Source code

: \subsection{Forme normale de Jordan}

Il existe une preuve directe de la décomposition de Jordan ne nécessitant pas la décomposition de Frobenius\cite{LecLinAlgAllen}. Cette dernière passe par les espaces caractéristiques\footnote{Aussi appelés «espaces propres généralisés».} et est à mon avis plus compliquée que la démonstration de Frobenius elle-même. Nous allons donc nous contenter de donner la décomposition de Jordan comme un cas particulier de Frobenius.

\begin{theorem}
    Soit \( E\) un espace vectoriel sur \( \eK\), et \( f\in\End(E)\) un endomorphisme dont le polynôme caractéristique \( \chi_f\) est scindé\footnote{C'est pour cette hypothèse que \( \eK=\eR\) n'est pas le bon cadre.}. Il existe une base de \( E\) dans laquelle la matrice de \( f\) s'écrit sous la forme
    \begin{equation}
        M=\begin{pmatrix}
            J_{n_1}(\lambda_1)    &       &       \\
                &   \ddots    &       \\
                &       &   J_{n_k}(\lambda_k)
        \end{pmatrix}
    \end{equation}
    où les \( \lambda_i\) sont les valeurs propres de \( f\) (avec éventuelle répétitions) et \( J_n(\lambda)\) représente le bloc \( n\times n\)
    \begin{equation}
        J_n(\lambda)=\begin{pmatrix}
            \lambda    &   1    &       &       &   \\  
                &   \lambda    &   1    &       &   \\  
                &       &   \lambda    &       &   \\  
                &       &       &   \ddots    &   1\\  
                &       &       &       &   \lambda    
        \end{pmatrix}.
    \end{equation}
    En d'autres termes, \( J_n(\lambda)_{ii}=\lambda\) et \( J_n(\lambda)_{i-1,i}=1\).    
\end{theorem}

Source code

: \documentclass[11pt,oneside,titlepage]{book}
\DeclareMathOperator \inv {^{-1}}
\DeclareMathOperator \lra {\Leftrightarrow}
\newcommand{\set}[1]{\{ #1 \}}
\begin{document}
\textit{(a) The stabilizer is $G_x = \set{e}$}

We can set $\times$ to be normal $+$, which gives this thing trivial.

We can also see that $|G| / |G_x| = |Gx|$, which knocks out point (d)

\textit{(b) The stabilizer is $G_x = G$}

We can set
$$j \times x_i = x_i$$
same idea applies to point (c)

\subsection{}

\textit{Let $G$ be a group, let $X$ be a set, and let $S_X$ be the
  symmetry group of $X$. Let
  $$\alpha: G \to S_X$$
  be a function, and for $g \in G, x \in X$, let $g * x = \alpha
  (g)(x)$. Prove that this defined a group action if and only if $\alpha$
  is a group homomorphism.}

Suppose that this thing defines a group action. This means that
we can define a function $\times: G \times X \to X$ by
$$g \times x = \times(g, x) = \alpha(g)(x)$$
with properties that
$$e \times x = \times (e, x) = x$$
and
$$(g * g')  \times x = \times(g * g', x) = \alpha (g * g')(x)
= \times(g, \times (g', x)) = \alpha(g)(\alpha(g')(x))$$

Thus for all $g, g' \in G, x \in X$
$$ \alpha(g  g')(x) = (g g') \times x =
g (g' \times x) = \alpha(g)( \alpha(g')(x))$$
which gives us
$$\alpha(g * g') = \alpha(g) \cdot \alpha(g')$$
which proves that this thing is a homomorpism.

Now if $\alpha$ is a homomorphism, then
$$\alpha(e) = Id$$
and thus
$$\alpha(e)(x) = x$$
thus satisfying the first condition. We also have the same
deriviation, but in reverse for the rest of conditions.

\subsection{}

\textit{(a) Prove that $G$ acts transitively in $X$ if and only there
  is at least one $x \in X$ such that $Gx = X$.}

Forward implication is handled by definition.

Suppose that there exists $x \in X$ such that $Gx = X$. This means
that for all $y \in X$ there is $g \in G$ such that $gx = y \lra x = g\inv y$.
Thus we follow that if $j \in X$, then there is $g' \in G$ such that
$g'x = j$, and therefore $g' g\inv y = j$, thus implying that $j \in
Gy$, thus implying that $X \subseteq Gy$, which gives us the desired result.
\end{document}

== TASK DIRECTIONS ==
Wherever the word "textit" occurs in the data above, copy the line it sits in.

== ANSWER SECTION ==
\textit{(a) The stabilizer is $G_x = \set{e}$}
\textit{(b) The stabilizer is $G_x = G$}
\textit{Let $G$ be a group, let $X$ be a set, and let $S_X$ be the
\textit{(a) Prove that $G$ acts transitively in $X$ if and only there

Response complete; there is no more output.